* Description of the task
A complete response lists each line of the data below that includes the word "index".

Plain-text document sources

────────────────────

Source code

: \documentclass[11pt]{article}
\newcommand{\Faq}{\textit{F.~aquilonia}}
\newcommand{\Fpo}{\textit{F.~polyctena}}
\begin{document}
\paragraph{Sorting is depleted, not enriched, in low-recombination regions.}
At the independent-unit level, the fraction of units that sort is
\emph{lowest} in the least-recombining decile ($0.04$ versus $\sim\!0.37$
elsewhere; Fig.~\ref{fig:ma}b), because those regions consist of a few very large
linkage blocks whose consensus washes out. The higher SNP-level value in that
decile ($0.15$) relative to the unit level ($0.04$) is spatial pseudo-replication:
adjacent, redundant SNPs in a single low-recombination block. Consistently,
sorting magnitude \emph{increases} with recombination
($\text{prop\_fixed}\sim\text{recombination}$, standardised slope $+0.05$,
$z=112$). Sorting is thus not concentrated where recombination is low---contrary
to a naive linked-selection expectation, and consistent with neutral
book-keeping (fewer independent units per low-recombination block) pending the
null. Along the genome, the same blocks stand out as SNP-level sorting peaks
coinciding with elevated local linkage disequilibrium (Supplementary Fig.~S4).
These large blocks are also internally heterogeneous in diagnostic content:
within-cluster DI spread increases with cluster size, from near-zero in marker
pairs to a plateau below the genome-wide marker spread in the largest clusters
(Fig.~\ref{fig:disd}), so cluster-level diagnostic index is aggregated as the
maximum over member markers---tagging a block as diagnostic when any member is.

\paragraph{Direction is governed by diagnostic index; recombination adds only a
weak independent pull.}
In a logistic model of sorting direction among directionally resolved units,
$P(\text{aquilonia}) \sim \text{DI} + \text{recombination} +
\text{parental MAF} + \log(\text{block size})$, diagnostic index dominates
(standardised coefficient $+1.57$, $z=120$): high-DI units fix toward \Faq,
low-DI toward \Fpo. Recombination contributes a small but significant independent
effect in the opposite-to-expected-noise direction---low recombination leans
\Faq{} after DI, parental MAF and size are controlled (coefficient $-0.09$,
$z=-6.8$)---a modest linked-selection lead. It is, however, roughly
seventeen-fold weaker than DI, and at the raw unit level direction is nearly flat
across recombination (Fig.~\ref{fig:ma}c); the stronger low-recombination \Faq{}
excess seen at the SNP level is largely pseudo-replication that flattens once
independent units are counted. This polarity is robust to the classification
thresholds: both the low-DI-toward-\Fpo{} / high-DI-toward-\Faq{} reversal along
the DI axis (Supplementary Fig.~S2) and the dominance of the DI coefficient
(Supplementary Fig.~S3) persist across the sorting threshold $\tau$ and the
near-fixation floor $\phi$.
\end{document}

────────────────────

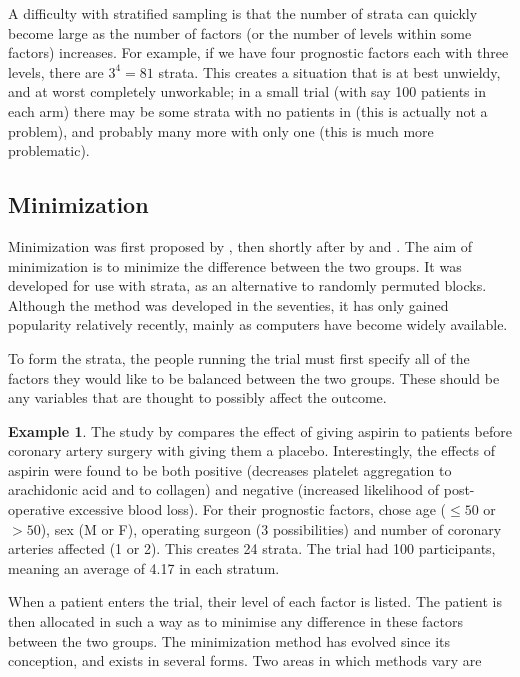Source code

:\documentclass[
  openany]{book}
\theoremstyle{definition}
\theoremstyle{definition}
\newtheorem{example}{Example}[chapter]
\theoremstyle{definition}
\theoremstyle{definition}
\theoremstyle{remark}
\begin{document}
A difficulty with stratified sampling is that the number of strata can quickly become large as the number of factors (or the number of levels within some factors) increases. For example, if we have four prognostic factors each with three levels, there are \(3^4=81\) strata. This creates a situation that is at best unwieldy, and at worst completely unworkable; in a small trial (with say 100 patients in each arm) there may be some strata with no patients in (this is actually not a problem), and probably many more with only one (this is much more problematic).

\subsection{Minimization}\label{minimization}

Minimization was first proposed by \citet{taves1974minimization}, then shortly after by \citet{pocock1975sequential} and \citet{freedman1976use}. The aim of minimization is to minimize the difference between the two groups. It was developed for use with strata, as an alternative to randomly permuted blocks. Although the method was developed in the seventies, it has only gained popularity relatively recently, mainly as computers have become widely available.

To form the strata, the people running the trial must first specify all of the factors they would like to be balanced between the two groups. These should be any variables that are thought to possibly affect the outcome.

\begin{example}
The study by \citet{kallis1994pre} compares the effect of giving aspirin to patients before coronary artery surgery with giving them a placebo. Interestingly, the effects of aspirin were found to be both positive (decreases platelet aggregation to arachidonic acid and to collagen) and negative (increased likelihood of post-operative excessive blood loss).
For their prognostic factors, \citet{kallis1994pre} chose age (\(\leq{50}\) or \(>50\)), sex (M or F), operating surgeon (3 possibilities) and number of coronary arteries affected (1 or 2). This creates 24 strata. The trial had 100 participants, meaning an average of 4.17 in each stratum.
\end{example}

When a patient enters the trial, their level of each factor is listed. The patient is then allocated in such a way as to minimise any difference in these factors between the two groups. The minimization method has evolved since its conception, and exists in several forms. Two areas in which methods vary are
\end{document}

────────────────────

* Solution to the problem
(Fig.~\ref{fig:disd}), so cluster-level diagnostic index is aggregated as the
\paragraph{Direction is governed by diagnostic index; recombination adds only a
\text{parental MAF} + \log(\text{block size})$, diagnostic index dominates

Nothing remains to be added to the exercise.